Well I’m in utter despair today, and don’t have a clue how to proceed now.
As peeps will know from this thread, over the past few weeks Charing Cross Hospital have been saying they have concerns about referring me for more Cyberknife or Gamma-knife because my brain metastses are located close to where I had Cyberknife for skull metastases in 2010 (and treating the same are might cause over-exposure). Because of this I contacted the doctor who treated my skull mets with Cyberknife in 2010), and asked if he felt the treatment I had in 2010 would preclude treating brain metastases in that area. He said he couldn’t see any clinical reason because they had minimized radiation to the brain, and that if the NHS wouldn’t do it, he would sort it out.
I was naturally very pleased about that, because it supported my view and gave me the option of private treatment as a fall back position. However, I then made the fatal mistake of telling Charing Cross what the doctor had said. As a result they have completely changed the goal posts too justify their position. They are now saying that I don’t have five brain metastases at all - what I have are three skull metastases growing into the brain. Consequently, treating the the area growing into the brain would mean treating the skull - and as the skull has already been treated they feel it would be too risky to do it again.

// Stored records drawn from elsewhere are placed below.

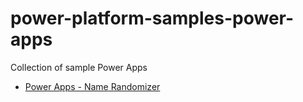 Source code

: # power-platform-samples-power-apps
Collection of sample Power Apps

- [Power Apps - Name Randomizer](http://charleslakes.com/2021/12/25/power-apps-name-randomizer/)
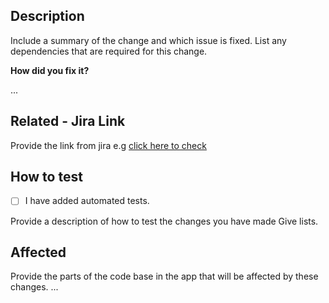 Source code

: ## Description

Include a summary of the change and which issue is fixed. List any dependencies that are required for this change.

**How did you fix it?**

...

## Related - Jira Link

Provide the link from jira e.g [click here to check](https://iworkedontask/example.com)

## How to test

- [ ] I have added automated tests.

Provide a description of how to test the changes you have made Give lists.

## Affected

Provide the parts of the code base in the app that will be affected by these changes.
...
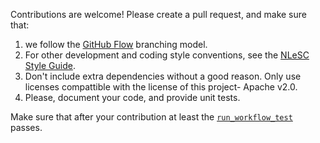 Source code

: 
Contributions are welcome!
Please create a pull request, and make sure that:

1. we follow the [GitHub Flow](https://guides.github.com/introduction/flow/) branching model.
2. For other development and coding style conventions, see the [NLeSC Style Guide](https://nlesc.gitbooks.io/guide/content/).
4. Don't include extra dependencies without a good reason. Only use licenses compattible with the license of this project- Apache v2.0.
5. Please, document your code, and provide unit tests.

Make sure that after your contribution at least the [`run_workflow_test`](https://github.com/ImproPhoto/pymicmac/blob/master/tests/run_workflow_test.sh) passes.

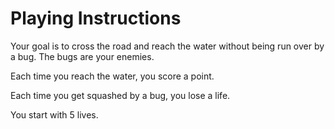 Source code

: # Playing Instructions

Your goal is to cross the road and reach the water without being run over by
a bug. The bugs are your enemies.

Each time you reach the water, you score a point.

Each time you get squashed by a bug, you lose a life.

You start with 5 lives.
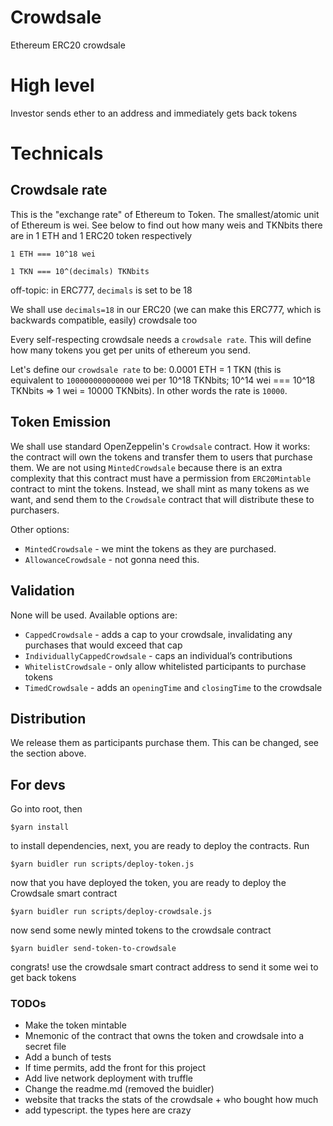 # Crowdsale

Ethereum ERC20 crowdsale

# High level

Investor sends ether to an address and immediately gets back tokens

# Technicals

## Crowdsale rate

This is the "exchange rate" of Ethereum to Token. The smallest/atomic unit of Ethereum is wei.
See below to find out how many weis and TKNbits there are in 1 ETH and 1 ERC20 token respectively

`1 ETH === 10^18 wei`

`1 TKN === 10^(decimals) TKNbits`

off-topic: in ERC777, `decimals` is set to be 18

We shall use `decimals=18` in our ERC20 (we can make this ERC777, which is backwards compatible, easily) crowdsale too

Every self-respecting crowdsale needs a `crowdsale rate`. This will define how many tokens you get per units of ethereum you send.

Let's define our `crowdsale rate` to be: 0.0001 ETH = 1 TKN (this is equivalent to `100000000000000` wei per 10^18 TKNbits; 10^14 wei === 10^18 TKNbits => 1 wei = 10000 TKNbits). In other words the rate is `10000`.

## Token Emission

We shall use standard OpenZeppelin's `Crowdsale` contract. How it works: the contract will own the tokens and transfer them to users that purchase them. We are not using `MintedCrowdsale` because there is an extra complexity that this contract must have a permission from `ERC20Mintable` contract to mint the tokens. Instead, we shall mint as many tokens as we want, and send them to the `Crowdsale` contract that will distribute these to purchasers.

Other options:

- `MintedCrowdsale` - we mint the tokens as they are purchased.
- `AllowanceCrowdsale` - not gonna need this.

## Validation

None will be used. Available options are:

- `CappedCrowdsale` - adds a cap to your crowdsale, invalidating any purchases that would exceed that cap
- `IndividuallyCappedCrowdsale` - caps an individual’s contributions
- `WhitelistCrowdsale` - only allow whitelisted participants to purchase tokens
- `TimedCrowdsale` - adds an `openingTime` and `closingTime` to the crowdsale

## Distribution

We release them as participants purchase them. This can be changed, see the section above.

## For devs

Go into root, then

`$yarn install`

to install dependencies, next, you are ready to deploy the contracts. Run

`$yarn buidler run scripts/deploy-token.js`

now that you have deployed the token, you are ready to deploy the Crowdsale smart contract

`$yarn buidler run scripts/deploy-crowdsale.js`

now send some newly minted tokens to the crowdsale contract

`$yarn buidler send-token-to-crowdsale`

congrats! use the crowdsale smart contract address to send it some wei to get back tokens

### TODOs

- Make the token mintable
- Mnemonic of the contract that owns the token and crowdsale into a secret file
- Add a bunch of tests
- If time permits, add the front for this project
- Add live network deployment with truffle
- Change the readme.md (removed the buidler)
- website that tracks the stats of the crowdsale + who bought how much
- add typescript. the types here are crazy
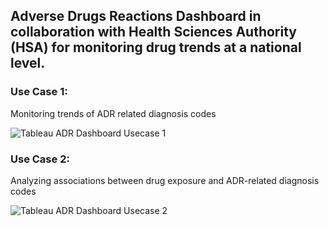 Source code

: ## Adverse Drugs Reactions Dashboard in collaboration with Health Sciences Authority (HSA) for monitoring drug trends at a national level.

### Use Case 1:
Monitoring trends of ADR related diagnosis codes

![Tableau ADR Dashboard Usecase 1](https://user-images.githubusercontent.com/34176396/63610236-8af89e80-c60b-11e9-83f4-a96b35f0a7c8.png)


### Use Case 2:
Analyzing associations between drug exposure and ADR-related diagnosis codes

![Tableau ADR Dashboard Usecase 2](https://user-images.githubusercontent.com/34176396/63610275-a663a980-c60b-11e9-8850-5b878b865af1.png)
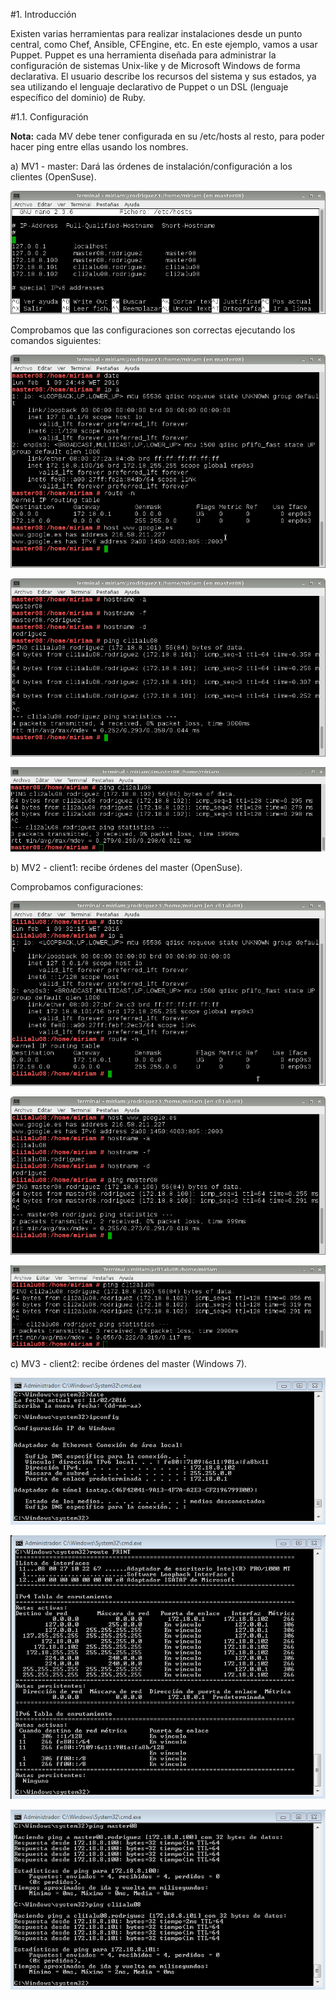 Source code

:#1. Introducción

Existen varias herramientas para realizar instalaciones desde un punto central, como Chef, Ansible, CFEngine, etc. En este ejemplo, vamos a usar Puppet. Puppet es una herramienta diseñada para administrar la configuración de sistemas Unix-like y de Microsoft Windows de forma declarativa. El usuario describe los recursos del sistema y sus estados, ya sea utilizando el lenguaje declarativo de Puppet o un DSL (lenguaje específico del dominio) de Ruby.

#1.1. Configuración

**Nota:** cada MV debe tener configurada en su /etc/hosts al resto, para poder hacer ping entre ellas usando los nombres.

a) MV1 - master: Dará las órdenes de instalación/configuración a los clientes (OpenSuse).

![imagen](1.png)

Comprobamos que las configuraciones son correctas ejecutando los comandos siguientes:

![imagen](2.png)

![imagen](3.png)

![imagen](4.png)

b) MV2 - client1: recibe órdenes del master (OpenSuse).

Comprobamos configuraciones:

![imagen](cli1.png)

![imagen](cli2.png)

![imagen](cli3.png)

c) MV3 - client2: recibe órdenes del master (Windows 7). 



![imagen](w1.png)

![imagen](w2.png)

![imagen](w3.png)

So I’m completely stumped now and don’t yet have a clue what to do. I know full well the problem is not skull mets growing into the brain, because I have had numerous scans and none have mentioned skull mets getting bigger. Therefore how can they say I have skull mets growing into the brain without any sign or them actually growing or changing?

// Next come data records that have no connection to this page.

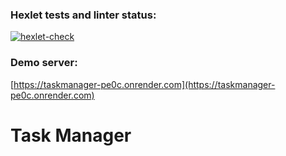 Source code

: ### Hexlet tests and linter status:
[![hexlet-check](https://github.com/vladimirbazhanov/python-project-52/actions/workflows/hexlet-check.yml/badge.svg)](https://github.com/vladimirbazhanov/python-project-52/actions/workflows/hexlet-check.yml)
### Demo server:

[https://taskmanager-pe0c.onrender.com](https://taskmanager-pe0c.onrender.com)

# Task Manager
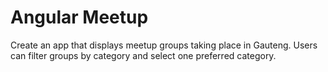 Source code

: # Angular Meetup 
Create an app that displays meetup groups taking place in Gauteng. Users can filter groups by category and select one preferred category.
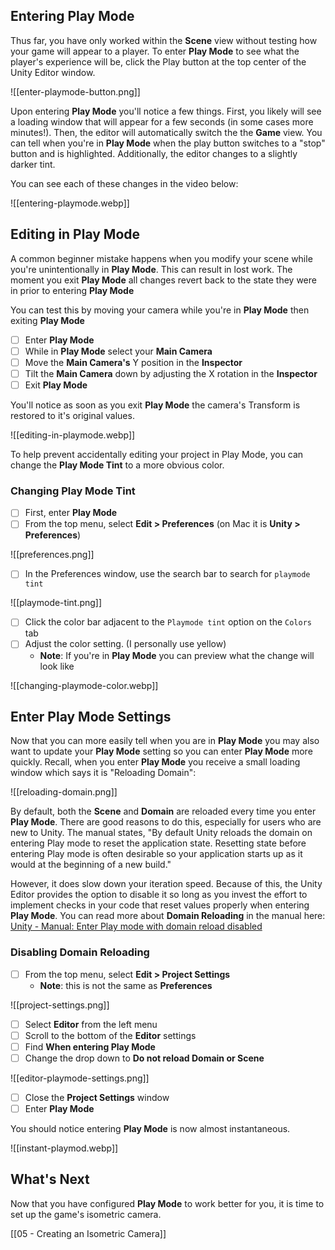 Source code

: ## Entering Play Mode

Thus far, you have only worked within the **Scene** view without testing how your game will appear to a player. To enter **Play Mode** to see what the player's experience will be, click the Play button at the top center of the Unity Editor window.

![[enter-playmode-button.png]]

Upon entering **Play Mode** you'll notice a few things. First, you likely will see a loading window that will appear for a few seconds (in some cases more minutes!). Then, the editor will automatically switch the the **Game** view. You can tell when you're in **Play Mode** when the play button switches to a "stop" button and is highlighted. Additionally, the editor changes to a slightly darker tint.

You can see each of these changes in the video below:

![[entering-playmode.webp]]

## Editing in Play Mode

A common beginner mistake happens when you modify your scene while you're unintentionally in **Play Mode**. This can result in lost work. The moment you exit **Play Mode** all changes revert back to the state they were in prior to entering **Play Mode**

You can test this by moving your camera while you're in **Play Mode** then exiting **Play Mode**

- [ ] Enter **Play Mode**
- [ ] While in **Play Mode** select your **Main Camera**
- [ ] Move the **Main Camera's** Y position in the **Inspector**
- [ ] Tilt the **Main Camera** down by adjusting the X rotation in the **Inspector**
- [ ] Exit **Play Mode**

You'll notice as soon as you exit **Play Mode** the camera's Transform is restored to it's original values. 

![[editing-in-playmode.webp]]

To help prevent accidentally editing your project in Play Mode, you can change the **Play Mode Tint** to a more obvious color.

### Changing **Play Mode Tint**

 - [ ] First, enter **Play Mode**
 - [ ] From the top menu, select **Edit > Preferences** (on Mac it is **Unity > Preferences**)

![[preferences.png]]

- [ ] In the Preferences window, use the search bar to search for `playmode tint`

![[playmode-tint.png]]

- [ ] Click the color bar adjacent to the `Playmode tint` option on the `Colors` tab 
- [ ] Adjust the color setting. (I personally use yellow)
	- **Note**: If you're in **Play Mode** you can preview what the change will look like

![[changing-playmode-color.webp]]

## Enter Play Mode Settings

Now that you can more easily tell when you are in **Play Mode** you may also want to update your **Play Mode** setting so you can enter **Play Mode** more quickly. Recall, when you enter **Play Mode** you receive a small loading window which says it is "Reloading Domain":

![[reloading-domain.png]]

By default, both the **Scene** and **Domain** are reloaded every time you enter **Play Mode**. There are good reasons to do this, especially for users who are new to Unity. The manual states, "By default Unity reloads the domain on entering Play mode to reset the application state. Resetting state before entering Play mode is often desirable so your application starts up as it would at the beginning of a new build." 

However, it does slow down your iteration speed. Because of this, the Unity Editor provides the option to disable it so long as you invest the effort to implement checks in your code that reset values properly when entering **Play Mode**. You can read more about **Domain Reloading** in the manual here: [Unity - Manual: Enter Play mode with domain reload disabled](https://docs.unity3d.com/6000.0/Documentation/Manual/domain-reloading.html)

### Disabling Domain Reloading

- [ ] From the top menu, select **Edit > Project Settings**
	- **Note**: this is not the same as **Preferences** 

![[project-settings.png]]

- [ ] Select **Editor** from the left menu
- [ ] Scroll to the bottom of the **Editor** settings
- [ ] Find **When entering Play Mode**
- [ ] Change the drop down to **Do not reload Domain or Scene**

![[editor-playmode-settings.png]]

- [ ] Close the **Project Settings** window
- [ ] Enter **Play Mode**

You should notice entering **Play Mode** is now almost instantaneous.

![[instant-playmod.webp]]

## What's Next

Now that you have configured **Play Mode** to work better for you, it is time to set up the game's isometric camera.

[[05 - Creating an Isometric Camera]] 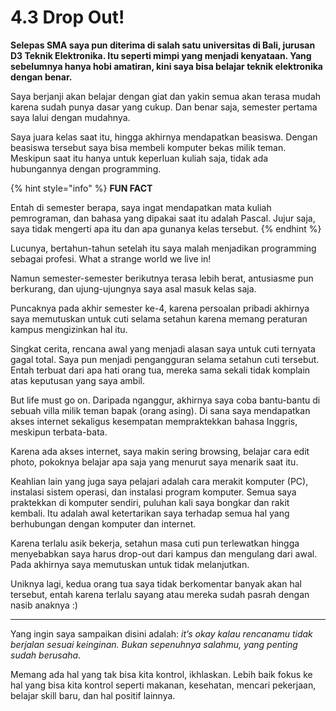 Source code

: # 4.3 Drop Out!

**Selepas SMA saya pun diterima di salah satu universitas di Bali, jurusan D3 Teknik Elektronika. Itu seperti mimpi yang menjadi kenyataan. Yang sebelumnya hanya hobi amatiran, kini saya bisa belajar teknik elektronika dengan benar.**

Saya berjanji akan belajar dengan giat dan yakin semua akan terasa mudah karena sudah punya dasar yang cukup. Dan benar saja, semester pertama saya lalui dengan mudahnya.

Saya juara kelas saat itu, hingga akhirnya mendapatkan beasiswa. Dengan beasiswa tersebut saya bisa membeli komputer bekas milik teman. Meskipun saat itu hanya untuk keperluan kuliah saja, tidak ada hubungannya dengan programming.

{% hint style="info" %}
**FUN FACT**

Entah di semester berapa, saya ingat mendapatkan mata kuliah pemrograman, dan bahasa yang dipakai saat itu adalah Pascal. Jujur saja, saya tidak mengerti apa itu dan apa gunanya kelas tersebut.
{% endhint %}

Lucunya, bertahun-tahun setelah itu saya malah menjadikan programming sebagai profesi. What a strange world we live in!

Namun semester-semester berikutnya terasa lebih berat, antusiasme pun berkurang, dan ujung-ujungnya saya asal masuk kelas saja.

Puncaknya pada akhir semester ke-4, karena persoalan pribadi akhirnya saya memutuskan untuk cuti selama setahun karena memang peraturan kampus mengizinkan hal itu.

Singkat cerita, rencana awal yang menjadi alasan saya untuk cuti ternyata gagal total. Saya pun menjadi pengangguran selama setahun cuti tersebut. Entah terbuat dari apa hati orang tua, mereka sama sekali tidak komplain atas keputusan yang saya ambil.

But life must go on. Daripada nganggur, akhirnya saya coba bantu-bantu di sebuah villa milik teman bapak (orang asing). Di sana saya mendapatkan akses internet sekaligus kesempatan mempraktekkan bahasa Inggris, meskipun terbata-bata.

Karena ada akses internet, saya makin sering browsing, belajar cara edit photo, pokoknya belajar apa saja yang menurut saya menarik saat itu.

Keahlian lain yang juga saya pelajari adalah cara merakit komputer (PC), instalasi sistem operasi, dan instalasi program komputer. Semua saya praktekkan di komputer sendiri, puluhan kali saya bongkar dan rakit kembali. Itu adalah awal ketertarikan saya terhadap semua hal yang berhubungan dengan komputer dan internet.

Karena terlalu asik bekerja, setahun masa cuti pun terlewatkan hingga menyebabkan saya harus drop-out dari kampus dan mengulang dari awal. Pada akhirnya saya memutuskan untuk tidak melanjutkan.

Uniknya lagi, kedua orang tua saya tidak berkomentar banyak akan hal tersebut, entah karena terlalu sayang atau mereka sudah pasrah dengan nasib anaknya :)

***

Yang ingin saya sampaikan disini adalah: _it’s okay kalau rencanamu tidak berjalan sesuai keinginan. Bukan sepenuhnya salahmu, yang penting sudah berusaha_.

Memang ada hal yang tak bisa kita kontrol, ikhlaskan. Lebih baik fokus ke hal yang bisa kita kontrol seperti makanan, kesehatan, mencari pekerjaan, belajar skill baru, dan hal positif lainnya.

I’m now worried that if I go to a private hospital they will contact Charing Cross, and refuse treatment simply on the grounds of what Charing Cross have said. In fact, that seems to be happening already, because I immediately Emailed the doctor who treated me with CK before to take him up on his offer, but when his Secretary rang this morning she said he had said to tell me that he was in contact with the Prof, and was fully aware of the situation. In other words, it sounds like the Prof has already told him that he doesn’t agree with treatment and doesn’t want to be undermined.
I have also written to my GP to say that in view of the misdiagnosis, sloppy management of my case, delay and muddle, I no longer wish to be treated at Charing Cross and have asked to be referred to the Royal Marsden intead. I have said that I want a second opinion and want the Marsden to look at my case completely afresh. My only hope is that the Marsden agree to take me on, re-evaluate my scans and disagree with the Prof.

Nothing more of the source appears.